[Saved entries]:
===============

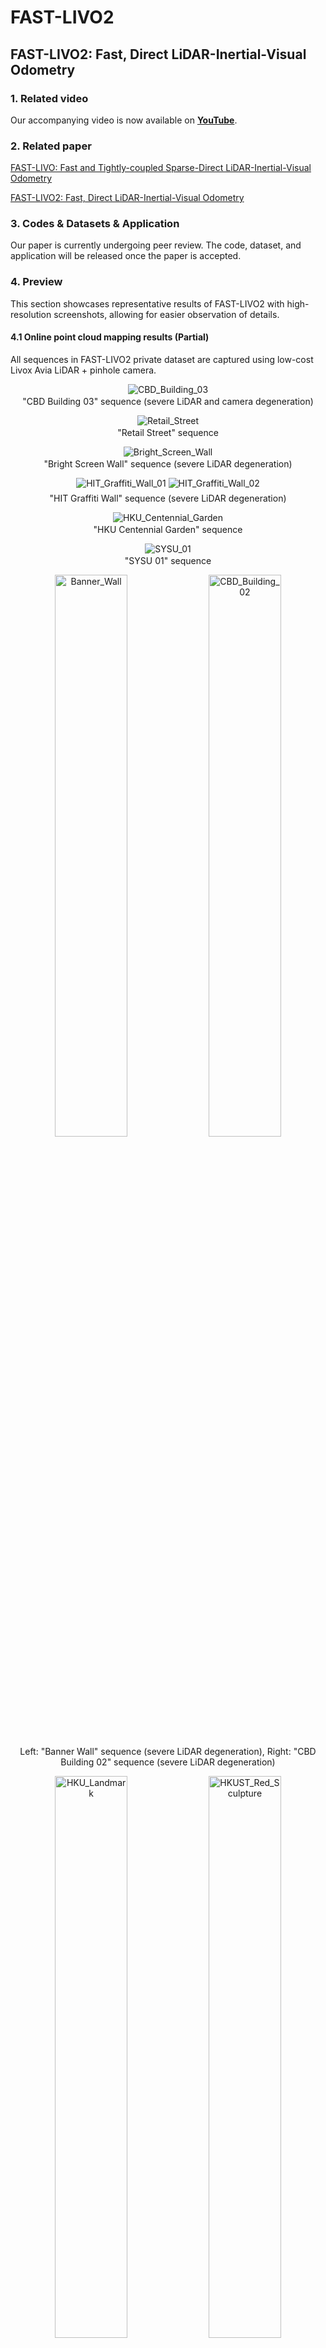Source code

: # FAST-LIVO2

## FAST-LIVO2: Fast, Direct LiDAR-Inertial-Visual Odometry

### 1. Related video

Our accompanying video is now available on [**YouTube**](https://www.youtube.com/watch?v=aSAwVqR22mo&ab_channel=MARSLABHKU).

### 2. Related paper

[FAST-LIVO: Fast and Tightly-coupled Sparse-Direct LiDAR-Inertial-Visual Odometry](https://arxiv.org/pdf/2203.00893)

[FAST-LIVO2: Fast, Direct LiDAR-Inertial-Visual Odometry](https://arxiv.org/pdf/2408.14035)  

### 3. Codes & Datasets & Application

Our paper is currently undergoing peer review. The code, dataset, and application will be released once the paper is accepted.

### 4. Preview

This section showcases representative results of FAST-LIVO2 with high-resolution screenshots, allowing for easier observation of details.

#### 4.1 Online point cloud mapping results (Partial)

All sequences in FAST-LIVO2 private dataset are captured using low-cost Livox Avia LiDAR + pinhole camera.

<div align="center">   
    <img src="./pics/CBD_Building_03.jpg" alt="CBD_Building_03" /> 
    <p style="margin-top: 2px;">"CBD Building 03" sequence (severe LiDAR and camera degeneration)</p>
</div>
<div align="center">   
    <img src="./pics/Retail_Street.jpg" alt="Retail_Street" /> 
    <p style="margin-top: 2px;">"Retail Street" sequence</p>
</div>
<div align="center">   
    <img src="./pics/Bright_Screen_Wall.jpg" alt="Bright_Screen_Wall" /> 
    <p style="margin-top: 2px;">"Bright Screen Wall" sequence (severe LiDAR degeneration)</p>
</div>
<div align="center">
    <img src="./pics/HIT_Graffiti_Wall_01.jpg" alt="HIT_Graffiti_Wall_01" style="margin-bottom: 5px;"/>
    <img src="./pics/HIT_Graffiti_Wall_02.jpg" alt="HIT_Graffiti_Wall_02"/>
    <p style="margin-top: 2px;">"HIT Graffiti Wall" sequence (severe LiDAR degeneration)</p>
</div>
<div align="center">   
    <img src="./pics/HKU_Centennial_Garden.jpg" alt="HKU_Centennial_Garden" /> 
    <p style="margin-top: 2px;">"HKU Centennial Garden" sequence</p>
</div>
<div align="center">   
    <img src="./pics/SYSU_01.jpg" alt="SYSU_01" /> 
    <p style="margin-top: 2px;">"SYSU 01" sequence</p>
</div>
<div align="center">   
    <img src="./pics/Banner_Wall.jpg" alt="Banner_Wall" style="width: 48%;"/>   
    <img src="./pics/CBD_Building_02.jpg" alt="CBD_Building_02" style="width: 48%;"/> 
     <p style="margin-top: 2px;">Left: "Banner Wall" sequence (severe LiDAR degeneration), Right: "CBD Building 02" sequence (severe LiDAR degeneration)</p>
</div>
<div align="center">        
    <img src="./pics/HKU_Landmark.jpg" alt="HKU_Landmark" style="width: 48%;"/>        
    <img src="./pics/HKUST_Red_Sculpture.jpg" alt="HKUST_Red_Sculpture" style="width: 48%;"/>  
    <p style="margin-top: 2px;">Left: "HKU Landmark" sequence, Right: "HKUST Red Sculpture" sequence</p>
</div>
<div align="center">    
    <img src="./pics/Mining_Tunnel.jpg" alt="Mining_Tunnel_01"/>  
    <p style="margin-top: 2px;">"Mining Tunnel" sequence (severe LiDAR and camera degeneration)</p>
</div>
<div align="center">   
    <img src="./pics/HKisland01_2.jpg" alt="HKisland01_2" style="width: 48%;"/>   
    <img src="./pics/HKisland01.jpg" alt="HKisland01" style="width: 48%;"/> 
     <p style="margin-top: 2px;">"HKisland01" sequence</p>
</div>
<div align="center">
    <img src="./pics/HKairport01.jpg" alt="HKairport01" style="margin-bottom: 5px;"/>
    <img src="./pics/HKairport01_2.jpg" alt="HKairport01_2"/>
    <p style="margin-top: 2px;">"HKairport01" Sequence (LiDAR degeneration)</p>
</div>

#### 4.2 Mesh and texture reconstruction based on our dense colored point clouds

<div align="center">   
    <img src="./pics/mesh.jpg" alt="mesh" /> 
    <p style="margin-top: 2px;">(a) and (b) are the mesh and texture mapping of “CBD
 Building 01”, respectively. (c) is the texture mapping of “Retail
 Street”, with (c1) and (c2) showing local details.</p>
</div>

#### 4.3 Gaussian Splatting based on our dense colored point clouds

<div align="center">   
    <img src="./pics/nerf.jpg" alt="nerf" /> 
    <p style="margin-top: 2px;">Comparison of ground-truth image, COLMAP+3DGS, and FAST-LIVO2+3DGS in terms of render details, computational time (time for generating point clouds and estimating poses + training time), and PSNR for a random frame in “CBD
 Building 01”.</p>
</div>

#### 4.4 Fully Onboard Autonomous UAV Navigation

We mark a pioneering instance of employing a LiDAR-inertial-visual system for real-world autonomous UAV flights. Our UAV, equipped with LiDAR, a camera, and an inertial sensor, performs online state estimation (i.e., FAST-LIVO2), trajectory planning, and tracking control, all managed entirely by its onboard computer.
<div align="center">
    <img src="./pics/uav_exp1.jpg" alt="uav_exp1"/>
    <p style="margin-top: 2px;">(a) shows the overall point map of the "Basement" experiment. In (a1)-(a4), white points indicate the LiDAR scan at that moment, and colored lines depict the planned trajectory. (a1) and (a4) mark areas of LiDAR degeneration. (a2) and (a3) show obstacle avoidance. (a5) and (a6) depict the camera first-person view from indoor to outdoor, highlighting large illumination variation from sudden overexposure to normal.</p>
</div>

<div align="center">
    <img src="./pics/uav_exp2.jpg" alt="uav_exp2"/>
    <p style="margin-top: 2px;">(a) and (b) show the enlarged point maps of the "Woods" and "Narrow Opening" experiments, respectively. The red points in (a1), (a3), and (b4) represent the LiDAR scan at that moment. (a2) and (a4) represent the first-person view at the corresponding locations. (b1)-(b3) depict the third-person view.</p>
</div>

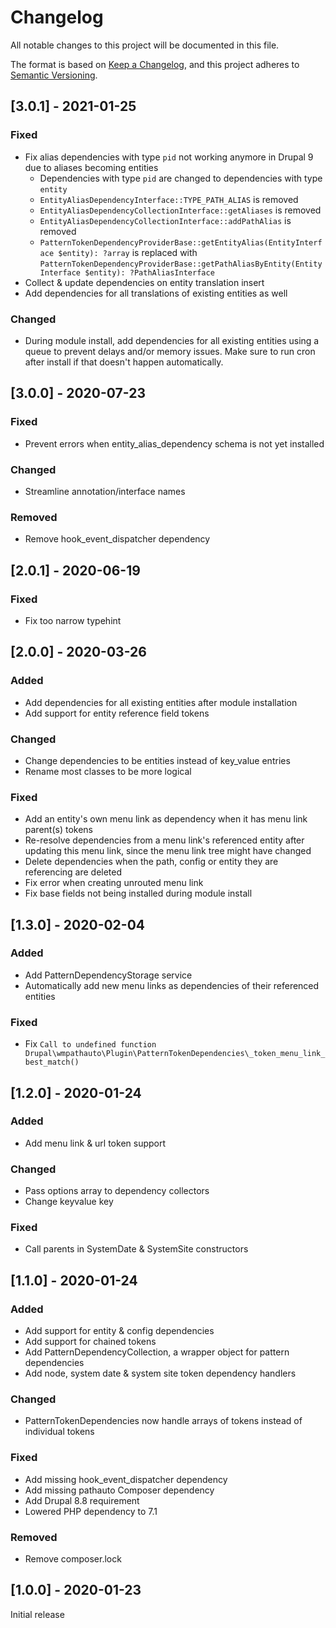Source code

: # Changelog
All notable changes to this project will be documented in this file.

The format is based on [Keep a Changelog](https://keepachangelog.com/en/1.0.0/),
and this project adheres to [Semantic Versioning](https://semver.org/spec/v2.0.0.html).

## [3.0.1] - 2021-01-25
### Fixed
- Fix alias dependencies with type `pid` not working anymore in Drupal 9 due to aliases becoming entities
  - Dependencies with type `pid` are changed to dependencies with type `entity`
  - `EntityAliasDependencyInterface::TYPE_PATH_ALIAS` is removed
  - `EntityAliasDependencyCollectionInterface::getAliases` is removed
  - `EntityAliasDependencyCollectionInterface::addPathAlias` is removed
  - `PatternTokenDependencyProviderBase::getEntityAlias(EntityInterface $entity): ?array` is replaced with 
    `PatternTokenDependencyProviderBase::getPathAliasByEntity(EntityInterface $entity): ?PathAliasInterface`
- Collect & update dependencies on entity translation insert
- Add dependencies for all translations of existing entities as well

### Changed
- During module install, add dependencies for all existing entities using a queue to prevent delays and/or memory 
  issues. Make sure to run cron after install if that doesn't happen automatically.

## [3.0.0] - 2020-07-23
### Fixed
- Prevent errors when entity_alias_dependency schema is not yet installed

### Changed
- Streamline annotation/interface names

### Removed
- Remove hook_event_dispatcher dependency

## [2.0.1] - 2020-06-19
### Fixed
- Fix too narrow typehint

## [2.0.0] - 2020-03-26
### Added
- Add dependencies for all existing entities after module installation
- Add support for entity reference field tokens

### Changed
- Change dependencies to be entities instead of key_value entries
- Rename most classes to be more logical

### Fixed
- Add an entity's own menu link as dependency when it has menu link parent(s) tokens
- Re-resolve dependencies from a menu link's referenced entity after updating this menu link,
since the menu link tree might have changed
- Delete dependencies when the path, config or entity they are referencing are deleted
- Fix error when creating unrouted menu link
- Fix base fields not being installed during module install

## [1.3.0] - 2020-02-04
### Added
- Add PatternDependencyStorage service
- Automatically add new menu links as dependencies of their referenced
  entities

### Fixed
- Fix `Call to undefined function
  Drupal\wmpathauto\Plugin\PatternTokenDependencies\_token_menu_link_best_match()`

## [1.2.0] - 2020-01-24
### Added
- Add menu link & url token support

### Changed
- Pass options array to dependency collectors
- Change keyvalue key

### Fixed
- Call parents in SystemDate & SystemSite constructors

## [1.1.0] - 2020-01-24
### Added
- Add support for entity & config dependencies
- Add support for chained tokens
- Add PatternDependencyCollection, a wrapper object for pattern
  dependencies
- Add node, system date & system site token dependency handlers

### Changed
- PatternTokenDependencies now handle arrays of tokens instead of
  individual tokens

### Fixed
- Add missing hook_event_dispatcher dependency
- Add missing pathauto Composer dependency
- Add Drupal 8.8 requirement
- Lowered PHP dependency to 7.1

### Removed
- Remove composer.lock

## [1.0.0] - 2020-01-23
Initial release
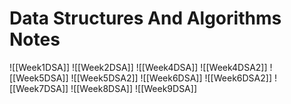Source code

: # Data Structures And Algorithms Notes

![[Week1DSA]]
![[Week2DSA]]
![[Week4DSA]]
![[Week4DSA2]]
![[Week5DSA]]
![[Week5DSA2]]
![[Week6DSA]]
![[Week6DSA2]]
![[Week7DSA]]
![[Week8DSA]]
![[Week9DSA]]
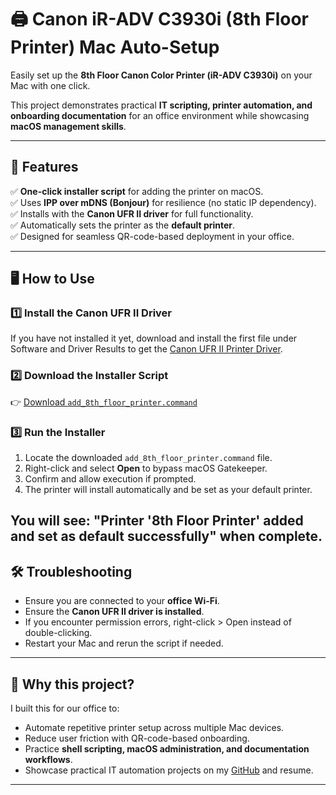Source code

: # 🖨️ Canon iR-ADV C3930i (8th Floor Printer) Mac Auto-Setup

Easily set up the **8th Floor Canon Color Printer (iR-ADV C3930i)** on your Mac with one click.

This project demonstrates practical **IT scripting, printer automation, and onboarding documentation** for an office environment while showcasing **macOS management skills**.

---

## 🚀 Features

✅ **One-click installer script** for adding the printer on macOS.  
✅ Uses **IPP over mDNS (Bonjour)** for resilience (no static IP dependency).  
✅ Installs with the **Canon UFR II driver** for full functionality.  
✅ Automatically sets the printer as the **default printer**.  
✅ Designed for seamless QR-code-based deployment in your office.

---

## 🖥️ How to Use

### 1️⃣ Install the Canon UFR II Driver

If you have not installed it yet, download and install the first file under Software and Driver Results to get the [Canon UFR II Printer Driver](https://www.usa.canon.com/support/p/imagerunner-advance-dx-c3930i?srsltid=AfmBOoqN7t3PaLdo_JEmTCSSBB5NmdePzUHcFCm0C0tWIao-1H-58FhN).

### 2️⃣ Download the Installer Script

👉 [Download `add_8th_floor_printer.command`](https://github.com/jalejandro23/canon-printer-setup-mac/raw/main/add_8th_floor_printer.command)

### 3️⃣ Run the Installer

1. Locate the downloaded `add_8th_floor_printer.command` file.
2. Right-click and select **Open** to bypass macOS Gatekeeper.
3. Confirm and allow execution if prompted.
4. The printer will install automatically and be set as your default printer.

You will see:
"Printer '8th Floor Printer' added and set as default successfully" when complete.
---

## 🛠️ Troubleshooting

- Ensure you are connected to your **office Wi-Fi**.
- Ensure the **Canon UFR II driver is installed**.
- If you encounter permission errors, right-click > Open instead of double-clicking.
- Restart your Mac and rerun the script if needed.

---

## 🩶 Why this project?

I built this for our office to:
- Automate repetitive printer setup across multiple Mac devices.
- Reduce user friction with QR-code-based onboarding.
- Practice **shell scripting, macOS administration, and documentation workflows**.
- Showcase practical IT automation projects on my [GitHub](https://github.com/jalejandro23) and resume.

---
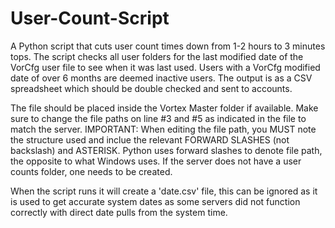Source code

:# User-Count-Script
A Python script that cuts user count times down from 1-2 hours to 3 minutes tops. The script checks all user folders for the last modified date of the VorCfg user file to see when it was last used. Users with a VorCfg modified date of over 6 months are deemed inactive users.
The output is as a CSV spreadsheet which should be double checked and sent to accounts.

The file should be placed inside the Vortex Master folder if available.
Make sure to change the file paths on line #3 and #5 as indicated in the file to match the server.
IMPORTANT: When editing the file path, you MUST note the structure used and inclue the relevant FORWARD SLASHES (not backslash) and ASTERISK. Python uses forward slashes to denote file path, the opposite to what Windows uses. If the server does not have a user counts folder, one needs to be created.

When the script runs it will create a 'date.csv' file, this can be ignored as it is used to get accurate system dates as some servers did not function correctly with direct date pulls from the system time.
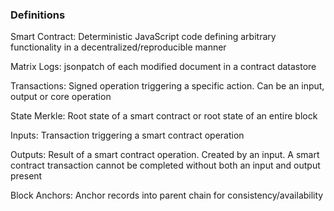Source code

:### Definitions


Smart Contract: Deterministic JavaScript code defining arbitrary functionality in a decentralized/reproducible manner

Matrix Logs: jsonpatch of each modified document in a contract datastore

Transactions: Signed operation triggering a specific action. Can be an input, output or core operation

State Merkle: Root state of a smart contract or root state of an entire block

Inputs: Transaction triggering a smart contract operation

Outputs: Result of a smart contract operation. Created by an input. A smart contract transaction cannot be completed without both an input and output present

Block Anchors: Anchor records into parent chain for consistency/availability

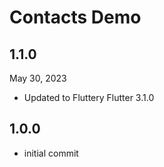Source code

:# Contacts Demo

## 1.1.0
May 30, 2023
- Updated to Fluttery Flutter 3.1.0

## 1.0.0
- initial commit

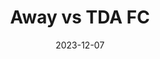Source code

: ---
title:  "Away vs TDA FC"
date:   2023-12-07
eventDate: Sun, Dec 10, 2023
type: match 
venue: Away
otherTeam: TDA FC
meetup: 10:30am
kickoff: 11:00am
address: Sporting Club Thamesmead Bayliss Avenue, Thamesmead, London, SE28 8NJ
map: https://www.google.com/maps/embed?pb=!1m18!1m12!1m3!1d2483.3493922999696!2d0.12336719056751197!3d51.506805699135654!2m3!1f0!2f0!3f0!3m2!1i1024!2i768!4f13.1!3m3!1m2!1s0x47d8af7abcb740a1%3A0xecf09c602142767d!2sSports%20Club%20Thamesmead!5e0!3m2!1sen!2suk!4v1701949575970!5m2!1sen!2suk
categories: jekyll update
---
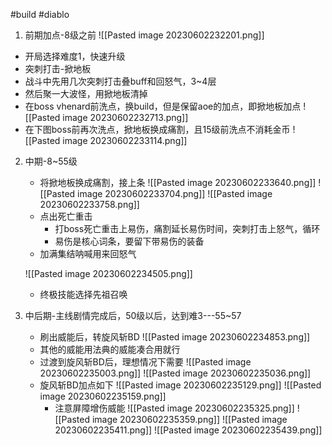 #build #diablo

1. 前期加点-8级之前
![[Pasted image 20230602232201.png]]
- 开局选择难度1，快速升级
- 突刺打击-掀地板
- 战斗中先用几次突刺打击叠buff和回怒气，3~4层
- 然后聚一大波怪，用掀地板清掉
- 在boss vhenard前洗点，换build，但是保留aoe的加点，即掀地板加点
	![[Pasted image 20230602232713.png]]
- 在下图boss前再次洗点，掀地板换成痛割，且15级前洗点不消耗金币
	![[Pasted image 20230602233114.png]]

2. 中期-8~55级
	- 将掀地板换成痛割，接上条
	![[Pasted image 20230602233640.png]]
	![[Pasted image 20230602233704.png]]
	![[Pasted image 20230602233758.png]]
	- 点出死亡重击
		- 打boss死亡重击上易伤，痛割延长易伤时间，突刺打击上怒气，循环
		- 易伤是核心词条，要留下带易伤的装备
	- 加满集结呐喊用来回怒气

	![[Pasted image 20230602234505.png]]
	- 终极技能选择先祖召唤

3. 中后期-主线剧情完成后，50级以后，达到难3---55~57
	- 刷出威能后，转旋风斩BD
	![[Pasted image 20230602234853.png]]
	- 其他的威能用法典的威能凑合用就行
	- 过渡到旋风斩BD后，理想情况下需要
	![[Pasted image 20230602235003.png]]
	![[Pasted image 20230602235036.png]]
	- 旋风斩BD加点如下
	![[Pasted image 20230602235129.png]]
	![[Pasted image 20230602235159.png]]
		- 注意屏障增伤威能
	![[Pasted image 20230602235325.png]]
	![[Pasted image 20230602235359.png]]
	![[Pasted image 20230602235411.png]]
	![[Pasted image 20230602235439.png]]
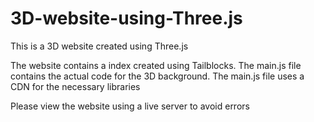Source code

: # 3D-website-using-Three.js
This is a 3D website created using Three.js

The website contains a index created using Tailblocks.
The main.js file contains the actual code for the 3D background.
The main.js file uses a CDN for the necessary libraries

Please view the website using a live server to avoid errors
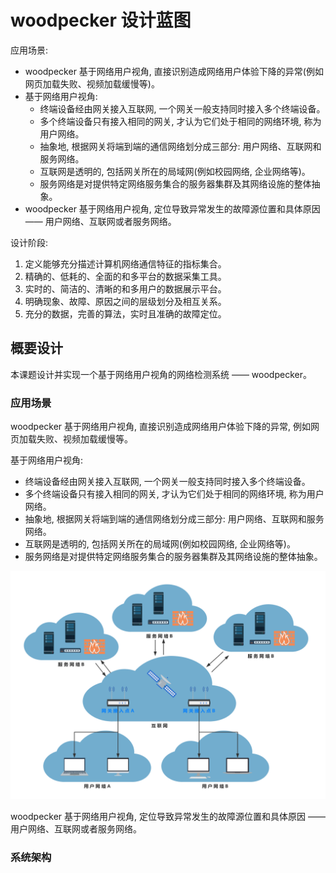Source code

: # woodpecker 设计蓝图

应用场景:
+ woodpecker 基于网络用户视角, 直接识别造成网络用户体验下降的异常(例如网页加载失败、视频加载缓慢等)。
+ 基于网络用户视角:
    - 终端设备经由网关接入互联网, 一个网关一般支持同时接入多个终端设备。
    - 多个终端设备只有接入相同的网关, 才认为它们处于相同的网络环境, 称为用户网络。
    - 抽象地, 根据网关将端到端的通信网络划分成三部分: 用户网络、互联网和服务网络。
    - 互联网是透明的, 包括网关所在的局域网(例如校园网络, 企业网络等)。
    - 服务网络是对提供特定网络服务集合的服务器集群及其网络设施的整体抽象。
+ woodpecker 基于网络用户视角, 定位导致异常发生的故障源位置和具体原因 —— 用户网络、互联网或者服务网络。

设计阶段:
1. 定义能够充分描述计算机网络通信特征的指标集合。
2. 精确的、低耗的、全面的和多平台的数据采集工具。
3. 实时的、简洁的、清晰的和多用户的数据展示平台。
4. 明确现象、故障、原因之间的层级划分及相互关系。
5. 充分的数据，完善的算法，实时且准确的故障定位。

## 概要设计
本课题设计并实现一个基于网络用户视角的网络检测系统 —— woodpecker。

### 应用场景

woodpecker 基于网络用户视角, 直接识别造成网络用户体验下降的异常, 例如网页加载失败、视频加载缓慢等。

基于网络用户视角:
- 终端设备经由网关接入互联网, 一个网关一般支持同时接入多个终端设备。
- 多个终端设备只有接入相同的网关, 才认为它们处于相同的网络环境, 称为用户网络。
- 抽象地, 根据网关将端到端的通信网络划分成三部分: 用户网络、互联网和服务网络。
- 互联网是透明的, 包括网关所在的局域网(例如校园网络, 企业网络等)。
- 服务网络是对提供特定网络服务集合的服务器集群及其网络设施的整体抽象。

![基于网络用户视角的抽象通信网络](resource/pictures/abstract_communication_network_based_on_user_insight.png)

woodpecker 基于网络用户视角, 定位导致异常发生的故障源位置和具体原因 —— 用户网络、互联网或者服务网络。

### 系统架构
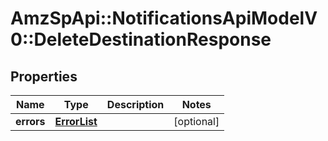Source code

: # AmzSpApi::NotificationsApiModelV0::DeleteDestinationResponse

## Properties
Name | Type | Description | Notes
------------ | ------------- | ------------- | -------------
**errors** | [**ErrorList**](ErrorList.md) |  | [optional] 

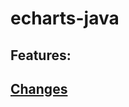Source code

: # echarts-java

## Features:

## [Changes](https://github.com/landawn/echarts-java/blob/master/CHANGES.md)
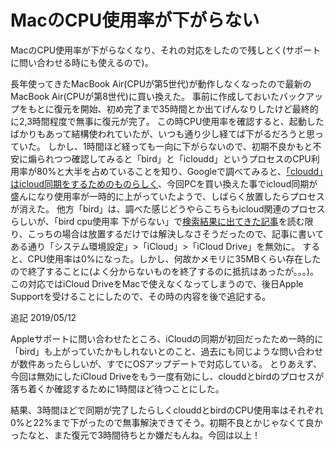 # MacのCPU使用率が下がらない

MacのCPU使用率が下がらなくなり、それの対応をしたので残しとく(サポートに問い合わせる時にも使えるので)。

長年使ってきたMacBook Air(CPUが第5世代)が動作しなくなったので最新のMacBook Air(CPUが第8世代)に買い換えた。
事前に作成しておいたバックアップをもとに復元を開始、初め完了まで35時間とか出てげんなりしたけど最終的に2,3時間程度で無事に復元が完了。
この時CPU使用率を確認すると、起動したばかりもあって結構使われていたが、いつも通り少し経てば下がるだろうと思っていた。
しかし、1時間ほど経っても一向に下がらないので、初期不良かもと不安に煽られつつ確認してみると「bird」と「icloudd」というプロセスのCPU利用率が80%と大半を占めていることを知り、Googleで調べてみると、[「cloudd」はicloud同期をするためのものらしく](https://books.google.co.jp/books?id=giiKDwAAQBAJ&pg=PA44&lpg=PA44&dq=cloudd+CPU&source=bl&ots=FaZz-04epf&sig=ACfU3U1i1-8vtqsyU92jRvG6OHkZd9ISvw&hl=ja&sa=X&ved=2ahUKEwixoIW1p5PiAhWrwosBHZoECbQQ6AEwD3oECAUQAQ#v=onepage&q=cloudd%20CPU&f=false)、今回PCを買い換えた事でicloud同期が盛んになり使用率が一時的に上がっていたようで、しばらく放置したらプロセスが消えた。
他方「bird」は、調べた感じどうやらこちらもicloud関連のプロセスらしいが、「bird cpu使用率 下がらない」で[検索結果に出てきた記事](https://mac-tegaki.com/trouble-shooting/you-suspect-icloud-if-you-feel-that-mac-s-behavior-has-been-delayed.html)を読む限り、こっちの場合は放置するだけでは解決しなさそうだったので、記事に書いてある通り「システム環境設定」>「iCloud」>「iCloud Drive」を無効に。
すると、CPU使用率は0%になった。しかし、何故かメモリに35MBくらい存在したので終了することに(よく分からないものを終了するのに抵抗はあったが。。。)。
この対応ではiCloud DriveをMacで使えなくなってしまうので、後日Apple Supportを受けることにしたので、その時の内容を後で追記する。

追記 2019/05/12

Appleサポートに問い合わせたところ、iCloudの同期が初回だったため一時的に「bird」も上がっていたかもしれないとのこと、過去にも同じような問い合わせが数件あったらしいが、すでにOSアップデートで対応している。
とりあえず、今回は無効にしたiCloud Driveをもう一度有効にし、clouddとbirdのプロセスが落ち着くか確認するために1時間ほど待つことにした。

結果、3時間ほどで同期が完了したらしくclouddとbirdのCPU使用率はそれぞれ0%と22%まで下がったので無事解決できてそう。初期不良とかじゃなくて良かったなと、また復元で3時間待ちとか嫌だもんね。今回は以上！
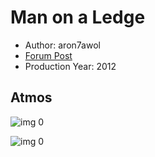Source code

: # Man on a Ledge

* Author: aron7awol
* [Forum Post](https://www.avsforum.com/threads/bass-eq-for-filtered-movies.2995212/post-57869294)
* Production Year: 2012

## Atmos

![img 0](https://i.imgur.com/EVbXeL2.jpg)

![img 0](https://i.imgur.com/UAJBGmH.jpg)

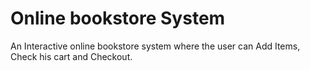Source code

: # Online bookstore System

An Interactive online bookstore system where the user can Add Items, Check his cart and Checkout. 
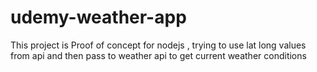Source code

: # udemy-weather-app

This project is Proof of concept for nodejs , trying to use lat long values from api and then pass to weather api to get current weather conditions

===============

Using the records above, find and show each line with the string "colored".

[EXERCISE OUTPUT]:
#### 4.2 Mesh and texture reconstruction based on our dense colored point clouds
#### 4.3 Gaussian Splatting based on our dense colored point clouds
    <p style="margin-top: 2px;">(a) shows the overall point map of the "Basement" experiment. In (a1)-(a4), white points indicate the LiDAR scan at that moment, and colored lines depict the planned trajectory. (a1) and (a4) mark areas of LiDAR degeneration. (a2) and (a3) show obstacle avoidance. (a5) and (a6) depict the camera first-person view from indoor to outdoor, highlighting large illumination variation from sudden overexposure to normal.</p>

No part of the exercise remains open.